Four middle-schoolers sat at the podium. Poised. Confident. Ready to challenge the Portland Public Schools board on its dress code.
AnaLuiza, a seventh-grader, told a story of a friend who was pulled aside one day for wearing a skirt deemed to be too short. The friend sat in the principal's office for hours while the staff tried to get ahold of her parents. She missed important classwork, and worse yet, felt humiliated by the ordeal.
"The only reason I go to school is to get my education," AnaLuiza told the board. "When I get dressed in the morning, my intention is not to provoke or be sexualized. My intention is to feel comfortable in my own skin."
Sophia, also in seventh grade at the time, spoke last. "My problem with the dress code is that 100% of the students that get sent home are female. ... In a way, you're telling [a girl] that boys are more entitled to their education than she is. And I don't think that's acceptable."
They were absolutely right. Because if you're a preteen or teenage girl in America, you can get a dress code violation for almost anything: showing your midriff, shoulder, collarbone, leg, bra strap, or, in some cases, for just wearing something as harmless as spaghetti straps.
Girls who violate their schools' dress codes are accused of being distractions and are often humiliated in front of their classmates.
They're then either sent home to change (missing valuable class time) or forced to cover up with "shame clothes," like old sweatpants that have been lying around the guidance counselor's office for who knows how long.
This has been a problem for years, and a particularly frustrating one to solve.

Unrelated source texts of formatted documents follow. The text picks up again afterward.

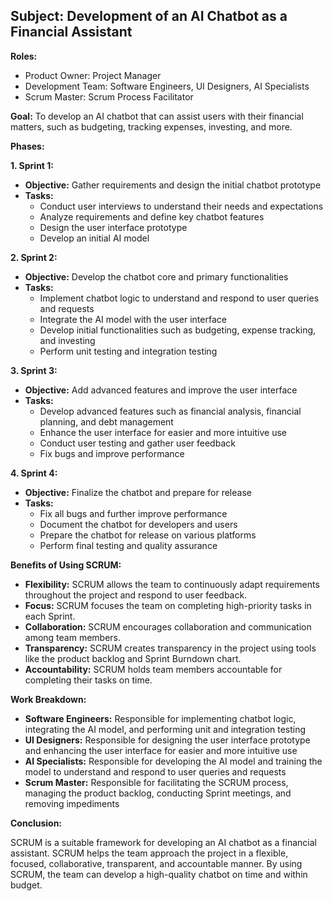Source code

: ## Subject: Development of an AI Chatbot as a Financial Assistant

**Roles:**

* Product Owner: Project Manager
* Development Team: Software Engineers, UI Designers, AI Specialists
* Scrum Master: Scrum Process Facilitator

**Goal:** To develop an AI chatbot that can assist users with their financial matters, such as budgeting, tracking expenses, investing, and more.

**Phases:**

**1. Sprint 1:**

* **Objective:** Gather requirements and design the initial chatbot prototype
* **Tasks:**
    * Conduct user interviews to understand their needs and expectations
    * Analyze requirements and define key chatbot features
    * Design the user interface prototype
    * Develop an initial AI model

**2. Sprint 2:**

* **Objective:** Develop the chatbot core and primary functionalities
* **Tasks:**
    * Implement chatbot logic to understand and respond to user queries and requests
    * Integrate the AI model with the user interface
    * Develop initial functionalities such as budgeting, expense tracking, and investing
    * Perform unit testing and integration testing

**3. Sprint 3:**

* **Objective:** Add advanced features and improve the user interface
* **Tasks:**
    * Develop advanced features such as financial analysis, financial planning, and debt management
    * Enhance the user interface for easier and more intuitive use
    * Conduct user testing and gather user feedback
    * Fix bugs and improve performance

**4. Sprint 4:**

* **Objective:** Finalize the chatbot and prepare for release
* **Tasks:**
    * Fix all bugs and further improve performance
    * Document the chatbot for developers and users
    * Prepare the chatbot for release on various platforms
    * Perform final testing and quality assurance

**Benefits of Using SCRUM:**

* **Flexibility:** SCRUM allows the team to continuously adapt requirements throughout the project and respond to user feedback.
* **Focus:** SCRUM focuses the team on completing high-priority tasks in each Sprint.
* **Collaboration:** SCRUM encourages collaboration and communication among team members.
* **Transparency:** SCRUM creates transparency in the project using tools like the product backlog and Sprint Burndown chart.
* **Accountability:** SCRUM holds team members accountable for completing their tasks on time.

**Work Breakdown:**

* **Software Engineers:** Responsible for implementing chatbot logic, integrating the AI model, and performing unit and integration testing
* **UI Designers:** Responsible for designing the user interface prototype and enhancing the user interface for easier and more intuitive use
* **AI Specialists:** Responsible for developing the AI model and training the model to understand and respond to user queries and requests
* **Scrum Master:** Responsible for facilitating the SCRUM process, managing the product backlog, conducting Sprint meetings, and removing impediments

**Conclusion:**

SCRUM is a suitable framework for developing an AI chatbot as a financial assistant. SCRUM helps the team approach the project in a flexible, focused, collaborative, transparent, and accountable manner. By using SCRUM, the team can develop a high-quality chatbot on time and within budget.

Almost everyone agrees schools need some kind of dress code, but almost no one can agree on what that should look like.
But now, thanks to these brave Portland students and a couple of key community members, we might finally be making some progress.
The school board, to the surprise of many, agreed the dress code needed fixing. But that didn't mean it would be easy.
A committee was formed, including Sophia (one of the girls who testified in front of the board), parents, teachers, and other community leaders. Lisa Frack, president of the Oregon chapter of the National Organization of Women, and a parent, was one of them.
Frack said some issues were easy to fix, like the ban on spaghetti straps. That was quick to go. Others? Not so much.
There was plenty of back-and-forth. Are short shorts OK? How about cleavage? What about all of the subtle (and not-so-subtle) policies that unfairly target students of color?
Then there was the issue of enforcement. Although hopefully, with the new dress code, there would be fewer violations, the committee wanted to find ways to eliminate shaming and missed class time for students who broke the rules.
Despite debate on some of these specific issues, Frack said, the conversation always came back to the same basic point.
Some board members "felt like they wanted a little line in there reminding everyone that this is a learning institution. But that's exactly what we're trying to get away from," Frack said. "We don't want to link clothing and learning. ... You can't learn math better or worse whether you have a tie on or a collared shirt or a tank top."
"We're going to basically have people covering what you have to do to not be naked."
The final approved dress code, one of only a few like it in the U.S., was a major improvement. But perhaps just as important was the conversation sparked by the process.
Gone was phrasing that specifically targeted bare midriffs, "plunging necklines," or "sexually suggestive clothing." The new, gender-neutral code essentially asks that students wear a top and a bottom (or a dress), and that their clothes not show profanity or reference drugs.
It's pretty simple. But the conversations that led to this point were anything but.
"It raised the issue of people's discomfort with how girls are objectified in this country. Is it a solution to tell them to cover up?" Frack said. She even recalled some of the adult members of the advisory committee having trouble talking about things like breasts and sexuality with a straight face — which, she said, is part of the problem.
For now, though, Frack just hopes this code can serve as a model to other districts looking to get with the times. Portland just rolled out the new policy in the fall of 2016, so it remains to be seen how it'll fare — especially when the weather gets hot again.
But so far, Frack said, all she's heard from parents is how happy their kids are to be free to be themselves without judgment.